| How to complete this task |
Among the entries below, find every line that contains the string "MariaDB", then copy it.

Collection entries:
--------------------------------

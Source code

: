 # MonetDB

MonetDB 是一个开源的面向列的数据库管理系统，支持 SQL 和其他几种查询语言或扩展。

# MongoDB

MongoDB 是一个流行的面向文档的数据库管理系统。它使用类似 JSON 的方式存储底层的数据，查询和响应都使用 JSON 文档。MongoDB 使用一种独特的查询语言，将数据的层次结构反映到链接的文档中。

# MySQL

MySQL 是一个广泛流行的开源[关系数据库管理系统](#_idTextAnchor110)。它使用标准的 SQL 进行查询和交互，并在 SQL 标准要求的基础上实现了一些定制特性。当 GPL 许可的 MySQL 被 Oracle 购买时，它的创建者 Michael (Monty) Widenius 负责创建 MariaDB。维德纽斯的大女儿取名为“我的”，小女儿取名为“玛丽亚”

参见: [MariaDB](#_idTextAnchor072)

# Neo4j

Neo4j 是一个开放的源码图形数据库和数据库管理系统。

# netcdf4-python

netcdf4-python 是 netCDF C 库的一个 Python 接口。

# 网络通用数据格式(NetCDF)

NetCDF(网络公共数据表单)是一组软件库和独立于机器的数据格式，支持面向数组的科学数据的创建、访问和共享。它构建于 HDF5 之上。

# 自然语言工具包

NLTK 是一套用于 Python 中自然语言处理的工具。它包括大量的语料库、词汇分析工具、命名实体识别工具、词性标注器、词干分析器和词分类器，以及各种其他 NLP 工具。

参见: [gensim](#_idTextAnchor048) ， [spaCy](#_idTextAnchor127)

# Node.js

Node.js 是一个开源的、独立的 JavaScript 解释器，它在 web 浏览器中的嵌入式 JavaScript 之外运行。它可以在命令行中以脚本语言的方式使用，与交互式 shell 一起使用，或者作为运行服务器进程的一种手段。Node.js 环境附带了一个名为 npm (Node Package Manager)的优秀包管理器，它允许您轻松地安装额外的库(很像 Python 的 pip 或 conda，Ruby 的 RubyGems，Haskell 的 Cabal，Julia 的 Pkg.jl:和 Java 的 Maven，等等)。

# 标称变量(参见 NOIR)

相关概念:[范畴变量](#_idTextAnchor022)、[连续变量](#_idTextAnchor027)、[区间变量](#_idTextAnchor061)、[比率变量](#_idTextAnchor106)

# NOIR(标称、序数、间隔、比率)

--------------------------------

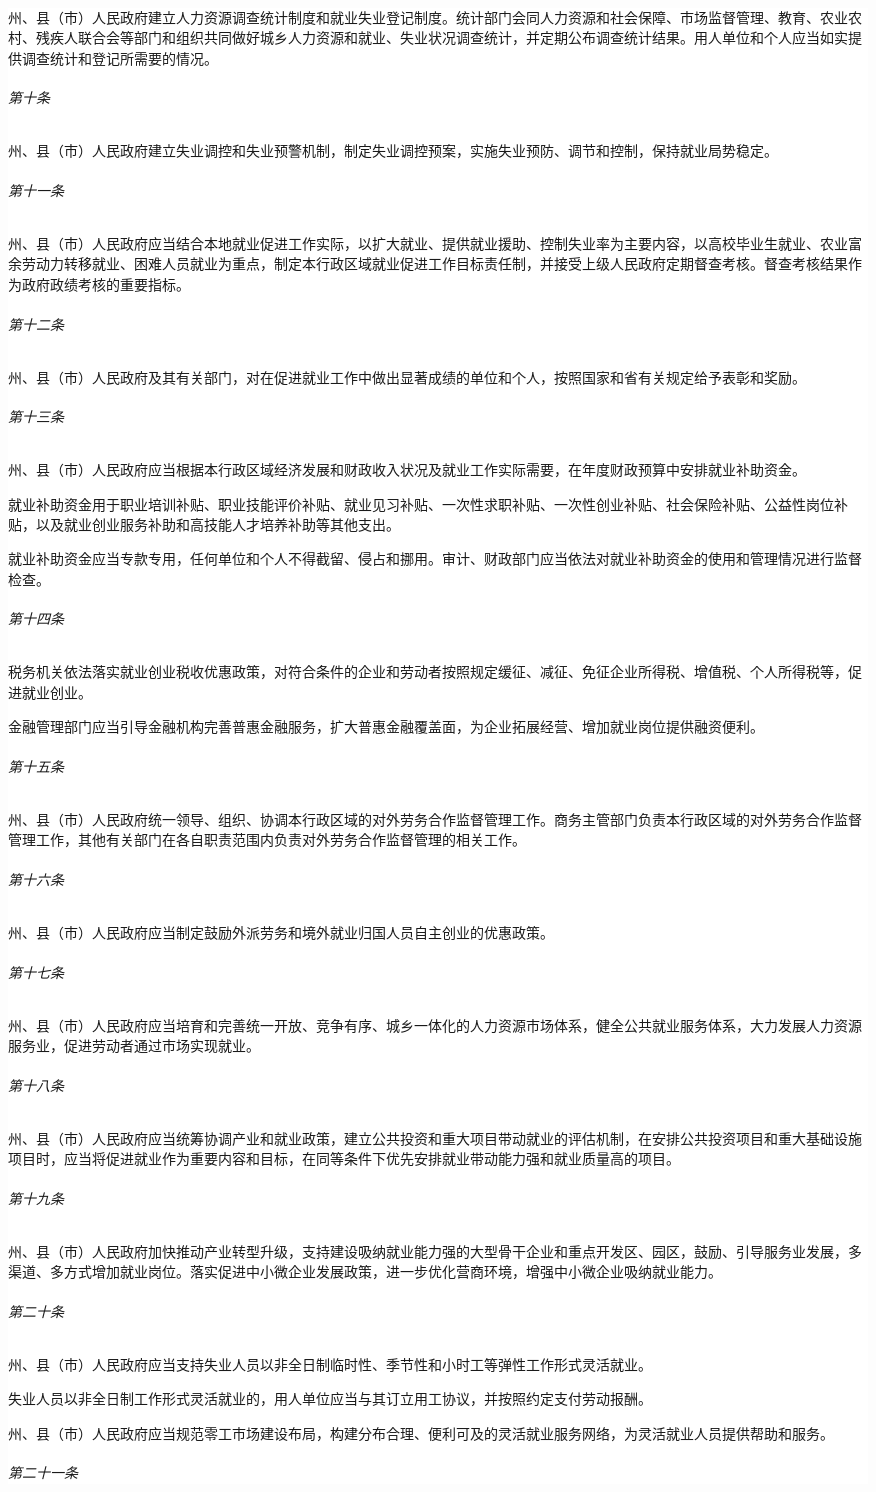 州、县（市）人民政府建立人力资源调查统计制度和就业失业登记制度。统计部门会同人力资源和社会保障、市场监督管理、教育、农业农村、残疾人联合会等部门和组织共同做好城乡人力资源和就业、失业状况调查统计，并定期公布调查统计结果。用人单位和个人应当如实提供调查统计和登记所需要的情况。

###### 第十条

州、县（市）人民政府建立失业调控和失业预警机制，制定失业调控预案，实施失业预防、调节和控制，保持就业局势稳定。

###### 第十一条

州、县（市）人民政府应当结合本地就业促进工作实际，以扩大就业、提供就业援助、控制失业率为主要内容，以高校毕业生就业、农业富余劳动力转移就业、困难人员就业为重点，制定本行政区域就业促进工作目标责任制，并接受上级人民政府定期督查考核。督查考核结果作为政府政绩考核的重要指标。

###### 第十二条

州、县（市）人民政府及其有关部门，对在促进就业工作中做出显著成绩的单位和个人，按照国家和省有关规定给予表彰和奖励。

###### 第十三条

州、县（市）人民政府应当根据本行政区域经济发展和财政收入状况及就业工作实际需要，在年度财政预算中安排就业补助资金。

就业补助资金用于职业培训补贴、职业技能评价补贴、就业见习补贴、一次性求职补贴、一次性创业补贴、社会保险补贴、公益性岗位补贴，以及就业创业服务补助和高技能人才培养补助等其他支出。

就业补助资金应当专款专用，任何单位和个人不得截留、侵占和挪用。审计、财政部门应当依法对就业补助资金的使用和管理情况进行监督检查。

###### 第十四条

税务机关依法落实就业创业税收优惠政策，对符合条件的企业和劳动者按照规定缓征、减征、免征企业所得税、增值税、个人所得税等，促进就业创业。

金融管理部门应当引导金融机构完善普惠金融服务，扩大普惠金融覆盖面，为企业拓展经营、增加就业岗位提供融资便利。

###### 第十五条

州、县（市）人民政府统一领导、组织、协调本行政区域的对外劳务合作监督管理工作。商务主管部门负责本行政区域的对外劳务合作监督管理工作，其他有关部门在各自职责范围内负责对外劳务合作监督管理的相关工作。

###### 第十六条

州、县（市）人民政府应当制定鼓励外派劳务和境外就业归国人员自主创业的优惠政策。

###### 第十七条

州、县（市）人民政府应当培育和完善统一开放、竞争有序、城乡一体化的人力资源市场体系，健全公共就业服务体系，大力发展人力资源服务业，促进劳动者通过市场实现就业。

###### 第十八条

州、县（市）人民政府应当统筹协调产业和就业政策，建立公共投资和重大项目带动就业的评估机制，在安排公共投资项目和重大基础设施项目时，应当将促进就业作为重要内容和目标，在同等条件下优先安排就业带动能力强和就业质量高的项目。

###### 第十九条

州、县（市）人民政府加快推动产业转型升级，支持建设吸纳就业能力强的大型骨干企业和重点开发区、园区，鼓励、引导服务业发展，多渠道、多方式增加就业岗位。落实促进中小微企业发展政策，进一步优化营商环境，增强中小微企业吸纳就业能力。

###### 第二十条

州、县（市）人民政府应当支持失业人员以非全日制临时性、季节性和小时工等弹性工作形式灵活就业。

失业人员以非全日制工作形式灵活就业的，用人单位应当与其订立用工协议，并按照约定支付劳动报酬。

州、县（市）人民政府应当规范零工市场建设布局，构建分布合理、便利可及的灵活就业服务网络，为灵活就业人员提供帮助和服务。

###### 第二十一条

--------------------------------

| Solved problem |
MySQL 是一个广泛流行的开源[关系数据库管理系统](#_idTextAnchor110)。它使用标准的 SQL 进行查询和交互，并在 SQL 标准要求的基础上实现了一些定制特性。当 GPL 许可的 MySQL 被 Oracle 购买时，它的创建者 Michael (Monty) Widenius 负责创建 MariaDB。维德纽斯的大女儿取名为“我的”，小女儿取名为“玛丽亚”
参见: [MariaDB](#_idTextAnchor072)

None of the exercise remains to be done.